**WORK INSTRUCTIONS:** Given the material below, output exactly the lines from the line with "of the East, Powers" to the line with "stand at a Gateway", both ends included, and no other lines.

**RECORDED INFORMATION:**
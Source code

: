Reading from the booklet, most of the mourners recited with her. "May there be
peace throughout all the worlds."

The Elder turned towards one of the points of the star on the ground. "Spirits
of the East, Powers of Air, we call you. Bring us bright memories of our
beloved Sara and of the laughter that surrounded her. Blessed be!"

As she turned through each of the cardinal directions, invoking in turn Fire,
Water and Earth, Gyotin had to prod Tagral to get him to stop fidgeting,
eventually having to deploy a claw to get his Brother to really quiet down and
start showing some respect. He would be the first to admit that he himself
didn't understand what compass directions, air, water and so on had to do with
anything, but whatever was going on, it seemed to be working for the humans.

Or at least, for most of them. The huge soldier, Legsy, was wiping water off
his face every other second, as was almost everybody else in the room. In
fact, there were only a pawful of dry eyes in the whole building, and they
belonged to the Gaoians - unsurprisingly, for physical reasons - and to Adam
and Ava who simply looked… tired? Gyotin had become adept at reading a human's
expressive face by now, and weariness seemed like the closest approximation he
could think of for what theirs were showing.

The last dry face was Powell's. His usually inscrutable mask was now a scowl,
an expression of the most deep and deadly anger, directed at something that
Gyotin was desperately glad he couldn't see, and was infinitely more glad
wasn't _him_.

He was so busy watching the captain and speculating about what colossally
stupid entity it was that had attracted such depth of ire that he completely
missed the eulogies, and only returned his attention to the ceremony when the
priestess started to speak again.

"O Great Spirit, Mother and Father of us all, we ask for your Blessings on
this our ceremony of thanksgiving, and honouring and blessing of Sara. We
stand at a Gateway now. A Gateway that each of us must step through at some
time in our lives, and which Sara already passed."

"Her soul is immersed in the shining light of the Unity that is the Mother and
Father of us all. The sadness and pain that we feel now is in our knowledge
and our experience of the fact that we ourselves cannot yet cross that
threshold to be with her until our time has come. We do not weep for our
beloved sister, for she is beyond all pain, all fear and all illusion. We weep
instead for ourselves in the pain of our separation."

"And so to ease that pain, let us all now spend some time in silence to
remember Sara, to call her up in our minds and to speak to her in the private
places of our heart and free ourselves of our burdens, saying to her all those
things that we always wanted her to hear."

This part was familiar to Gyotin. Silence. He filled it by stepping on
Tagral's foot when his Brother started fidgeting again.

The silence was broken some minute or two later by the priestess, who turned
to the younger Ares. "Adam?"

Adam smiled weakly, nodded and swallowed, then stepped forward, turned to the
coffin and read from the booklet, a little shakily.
--
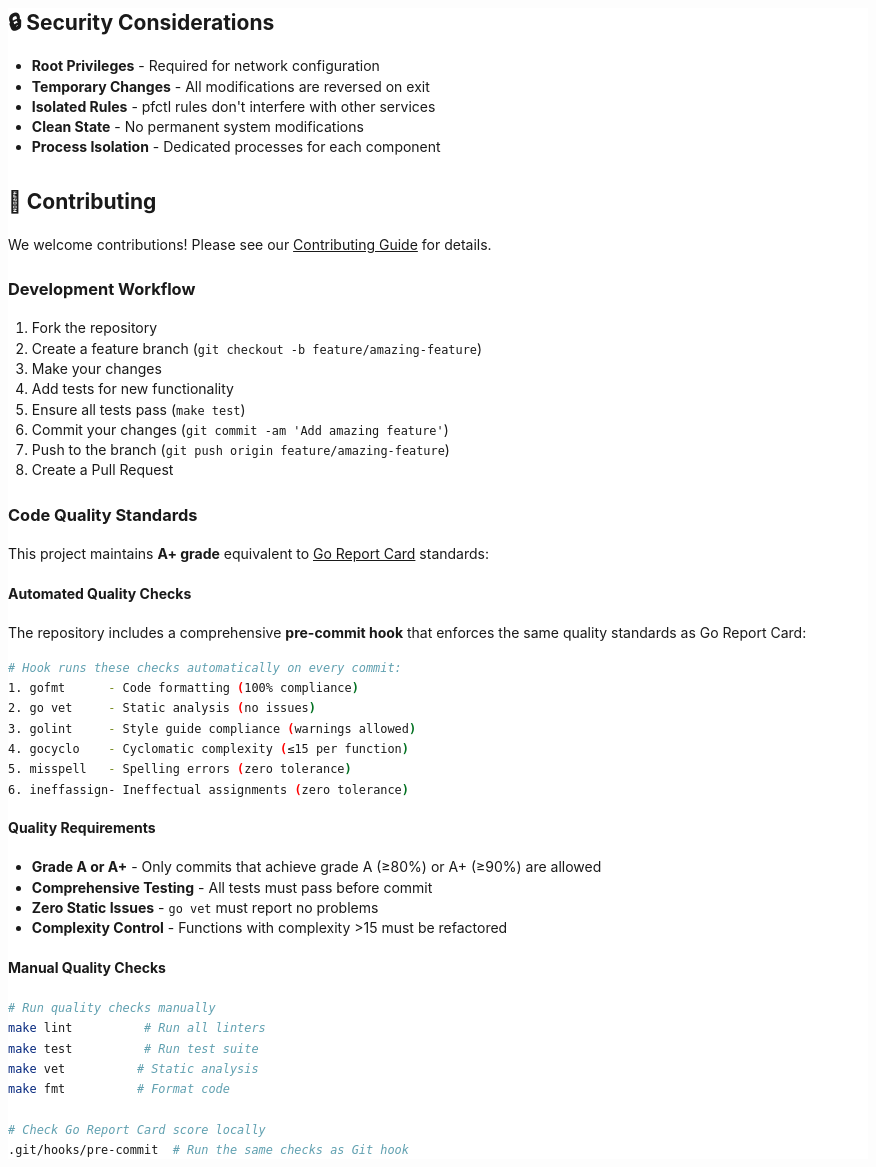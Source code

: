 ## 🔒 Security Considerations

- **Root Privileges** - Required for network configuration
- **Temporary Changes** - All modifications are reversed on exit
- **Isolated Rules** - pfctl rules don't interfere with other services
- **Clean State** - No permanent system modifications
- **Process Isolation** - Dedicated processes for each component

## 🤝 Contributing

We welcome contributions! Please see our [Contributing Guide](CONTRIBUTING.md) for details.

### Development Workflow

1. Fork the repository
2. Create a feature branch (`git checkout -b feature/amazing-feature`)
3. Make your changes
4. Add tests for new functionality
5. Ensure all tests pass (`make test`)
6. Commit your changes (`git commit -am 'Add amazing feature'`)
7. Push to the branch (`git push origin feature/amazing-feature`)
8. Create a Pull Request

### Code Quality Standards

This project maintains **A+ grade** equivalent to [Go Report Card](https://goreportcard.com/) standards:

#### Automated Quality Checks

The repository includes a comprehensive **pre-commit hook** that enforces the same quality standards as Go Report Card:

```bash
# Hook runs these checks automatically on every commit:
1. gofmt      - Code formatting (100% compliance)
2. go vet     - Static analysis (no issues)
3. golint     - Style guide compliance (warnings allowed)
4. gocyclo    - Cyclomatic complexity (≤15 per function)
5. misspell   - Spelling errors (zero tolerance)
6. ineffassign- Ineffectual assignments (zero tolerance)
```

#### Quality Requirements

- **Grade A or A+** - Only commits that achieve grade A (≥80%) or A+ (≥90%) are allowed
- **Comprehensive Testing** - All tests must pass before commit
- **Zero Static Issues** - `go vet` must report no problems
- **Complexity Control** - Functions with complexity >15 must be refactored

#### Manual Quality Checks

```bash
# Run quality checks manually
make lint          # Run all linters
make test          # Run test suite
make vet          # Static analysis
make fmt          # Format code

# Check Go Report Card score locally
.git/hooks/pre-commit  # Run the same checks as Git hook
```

**OUTPUT OF THE TASK:**
of the East, Powers of Air, we call you. Bring us bright memories of our
beloved Sara and of the laughter that surrounded her. Blessed be!"

As she turned through each of the cardinal directions, invoking in turn Fire,
Water and Earth, Gyotin had to prod Tagral to get him to stop fidgeting,
eventually having to deploy a claw to get his Brother to really quiet down and
start showing some respect. He would be the first to admit that he himself
didn't understand what compass directions, air, water and so on had to do with
anything, but whatever was going on, it seemed to be working for the humans.

Or at least, for most of them. The huge soldier, Legsy, was wiping water off
his face every other second, as was almost everybody else in the room. In
fact, there were only a pawful of dry eyes in the whole building, and they
belonged to the Gaoians - unsurprisingly, for physical reasons - and to Adam
and Ava who simply looked… tired? Gyotin had become adept at reading a human's
expressive face by now, and weariness seemed like the closest approximation he
could think of for what theirs were showing.

The last dry face was Powell's. His usually inscrutable mask was now a scowl,
an expression of the most deep and deadly anger, directed at something that
Gyotin was desperately glad he couldn't see, and was infinitely more glad
wasn't _him_.

He was so busy watching the captain and speculating about what colossally
stupid entity it was that had attracted such depth of ire that he completely
missed the eulogies, and only returned his attention to the ceremony when the
priestess started to speak again.

"O Great Spirit, Mother and Father of us all, we ask for your Blessings on
this our ceremony of thanksgiving, and honouring and blessing of Sara. We
stand at a Gateway now. A Gateway that each of us must step through at some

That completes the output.